With thanks to my friend and colleague, Dr. Tony Victor, for his article. Tony and his wife, Becky, have been on a relational journey over the last 38 years. It has been the best of times and the worst of times. Together they have faced life’s adversities as well as life’s blessings.
Dr. Victor is a Licensed Clinical Professional Counselor. He is a certified Imago Therapist, Advanced Imago Clinician, Certified Imago Consultant to therapists and a Certified Imago Couples Workshop Presenter. He is also a Fellow with the American Association of Pastoral Counselors. His training and professional experience reflect a variety of psychological and theological foundations. His early training and experience included a Doctorate of Ministry in Pastoral counseling and a postdoctoral three-year clinical internship in psychodynamic psychotherapy with an emphasis on object relations and family systems theory. His later training included certification and advanced studies in Imago Relationships Theory. Today Dr. Victor specializes in Relationship Therapy.
‘Good girl’, ‘bright child’, ‘difficult’, ‘ADD’, ‘ ‘slow’, ‘shy’, ‘lazy’.
The list goes on and on – but what is the impact of the labels we put on our children?
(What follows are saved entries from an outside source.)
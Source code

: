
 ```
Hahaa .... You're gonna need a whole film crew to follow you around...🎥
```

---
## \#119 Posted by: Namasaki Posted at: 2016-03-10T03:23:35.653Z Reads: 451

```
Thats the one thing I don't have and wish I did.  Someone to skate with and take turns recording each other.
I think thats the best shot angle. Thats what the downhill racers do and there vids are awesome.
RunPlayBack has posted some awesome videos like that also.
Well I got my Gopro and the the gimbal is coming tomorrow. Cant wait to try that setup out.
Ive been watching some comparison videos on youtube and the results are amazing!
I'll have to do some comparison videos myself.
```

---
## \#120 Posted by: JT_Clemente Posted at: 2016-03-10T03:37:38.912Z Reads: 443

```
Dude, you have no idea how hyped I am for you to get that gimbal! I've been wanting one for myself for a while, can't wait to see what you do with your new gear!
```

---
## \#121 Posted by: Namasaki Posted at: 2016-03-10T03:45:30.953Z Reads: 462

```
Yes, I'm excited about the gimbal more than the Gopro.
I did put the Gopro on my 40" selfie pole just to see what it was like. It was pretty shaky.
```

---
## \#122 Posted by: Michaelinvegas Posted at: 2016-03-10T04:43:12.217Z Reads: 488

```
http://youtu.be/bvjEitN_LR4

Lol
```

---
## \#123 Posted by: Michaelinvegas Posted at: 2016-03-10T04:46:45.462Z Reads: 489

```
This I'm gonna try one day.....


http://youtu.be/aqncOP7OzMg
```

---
Think about going to the store. You pick up a tin of peas.
What do you expect to get inside?
What you see is what you get – right?
The label on the can refers to what’s on the inside.
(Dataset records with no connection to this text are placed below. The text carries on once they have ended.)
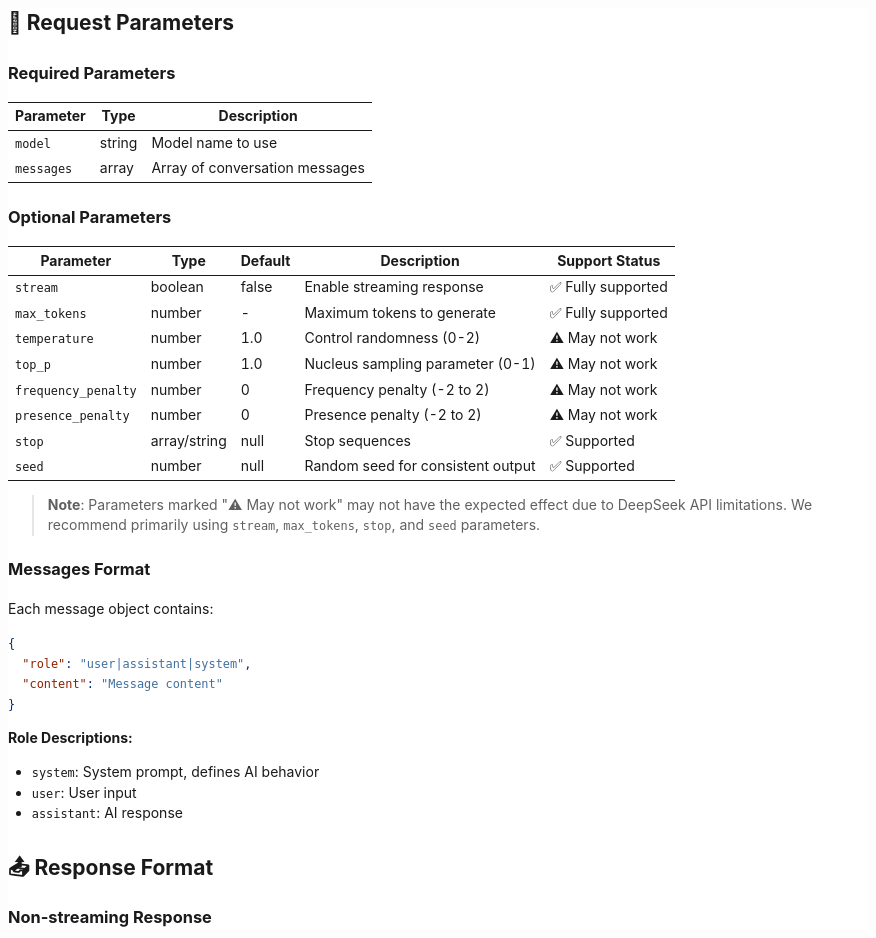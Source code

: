 ## 📝 Request Parameters

### Required Parameters

| Parameter | Type | Description |
|-----------|------|-------------|
| `model` | string | Model name to use |
| `messages` | array | Array of conversation messages |

### Optional Parameters

| Parameter | Type | Default | Description | Support Status |
|-----------|------|---------|-------------|----------------|
| `stream` | boolean | false | Enable streaming response | ✅ Fully supported |
| `max_tokens` | number | - | Maximum tokens to generate | ✅ Fully supported |
| `temperature` | number | 1.0 | Control randomness (0-2) | ⚠️ May not work |
| `top_p` | number | 1.0 | Nucleus sampling parameter (0-1) | ⚠️ May not work |
| `frequency_penalty` | number | 0 | Frequency penalty (-2 to 2) | ⚠️ May not work |
| `presence_penalty` | number | 0 | Presence penalty (-2 to 2) | ⚠️ May not work |
| `stop` | array/string | null | Stop sequences | ✅ Supported |
| `seed` | number | null | Random seed for consistent output | ✅ Supported |

> **Note**: Parameters marked "⚠️ May not work" may not have the expected effect due to DeepSeek API limitations. We recommend primarily using `stream`, `max_tokens`, `stop`, and `seed` parameters.

### Messages Format

Each message object contains:

```json
{
  "role": "user|assistant|system",
  "content": "Message content"
}
```

**Role Descriptions:**
- `system`: System prompt, defines AI behavior
- `user`: User input
- `assistant`: AI response

## 📤 Response Format

### Non-streaming Response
The labels we put on children are putting a name on what we see on the outside.
When we label the child we’re naming a type of behaviour that we’re seeing on the outside.
We’re seeing the lazy behaviour, or shy behaviour, or whatever.
And we’re presuming that that’s what’s on the inside.
The label is ignoring all the other wonderful aspects of this child.
The label limits us to seeing just some aspect of our child’s behaviour, as though that is who the child IS.
When we’re labelling children ‘What you see is what you get’ is often the outcome.
We’re putting blinkers on ourselves regarding all this child’s wonderful potential.
And we may well be putting blinkers on the child as to all he is and all he’s capable of becoming – his wonderful potential.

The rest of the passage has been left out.